---------- Given information

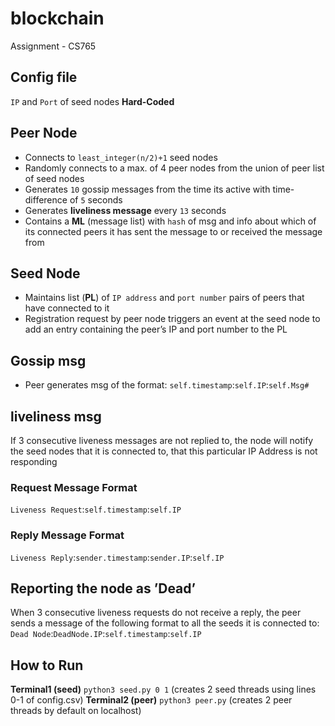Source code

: # blockchain
Assignment - CS765 

## Config file
`IP` and `Port` of seed nodes __Hard-Coded__

## Peer Node
* Connects to `least_integer(n/2)+1` seed nodes 
* Randomly connects to a max. of 4 peer nodes from the union of peer list of seed nodes
* Generates `10` gossip messages from the time its active with time-difference of `5` seconds
* Generates __liveliness message__ every `13` seconds
* Contains a __ML__ (message list)  with `hash` of msg and info about which of its connected peers it has sent the message to or received the message from

## Seed Node 
* Maintains list (__PL__) of `IP address` and `port number` pairs of peers that have connected to it
* Registration request by peer node triggers an event at the seed node to add an entry containing the peer’s IP and port number to the PL

## Gossip msg
* Peer generates msg of the format: 
`self.timestamp`:`self.IP`:`self.Msg#`

## liveliness msg
If 3 consecutive liveness messages are not replied to, the node will notify the seed nodes that it is connected to, that this particular IP Address is not responding

### Request Message Format
`Liveness Request`:`self.timestamp`:`self.IP`

### Reply Message Format
`Liveness Reply`:`sender.timestamp`:`sender.IP`:`self.IP`

## Reporting the node as ’Dead’
When 3 consecutive liveness requests do not receive a reply, the peer sends a message of the following format to all the seeds it is connected to:
`Dead Node`:`DeadNode.IP`:`self.timestamp`:`self.IP`

## How to Run
__Terminal1 (seed)__ `python3 seed.py 0 1` (creates 2 seed threads using lines 0-1 of config.csv)
__Terminal2 (peer)__ `python3 peer.py` (creates 2 peer threads by default on localhost)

--------------------

● **What is required**
A faithful reproduction of every entry, with no pictures, is the expected answer.

● **Answer box**
Source code

: # blockchain
Assignment - CS765 

## Config file
`IP` and `Port` of seed nodes __Hard-Coded__

## Peer Node
* Connects to `least_integer(n/2)+1` seed nodes 
* Randomly connects to a max. of 4 peer nodes from the union of peer list of seed nodes
* Generates `10` gossip messages from the time its active with time-difference of `5` seconds
* Generates __liveliness message__ every `13` seconds
* Contains a __ML__ (message list)  with `hash` of msg and info about which of its connected peers it has sent the message to or received the message from

## Seed Node 
* Maintains list (__PL__) of `IP address` and `port number` pairs of peers that have connected to it
* Registration request by peer node triggers an event at the seed node to add an entry containing the peer’s IP and port number to the PL

## Gossip msg
* Peer generates msg of the format: 
`self.timestamp`:`self.IP`:`self.Msg#`

## liveliness msg
If 3 consecutive liveness messages are not replied to, the node will notify the seed nodes that it is connected to, that this particular IP Address is not responding

### Request Message Format
`Liveness Request`:`self.timestamp`:`self.IP`

### Reply Message Format
`Liveness Reply`:`sender.timestamp`:`sender.IP`:`self.IP`

## Reporting the node as ’Dead’
When 3 consecutive liveness requests do not receive a reply, the peer sends a message of the following format to all the seeds it is connected to:
`Dead Node`:`DeadNode.IP`:`self.timestamp`:`self.IP`

## How to Run
__Terminal1 (seed)__ `python3 seed.py 0 1` (creates 2 seed threads using lines 0-1 of config.csv)
__Terminal2 (peer)__ `python3 peer.py` (creates 2 peer threads by default on localhost)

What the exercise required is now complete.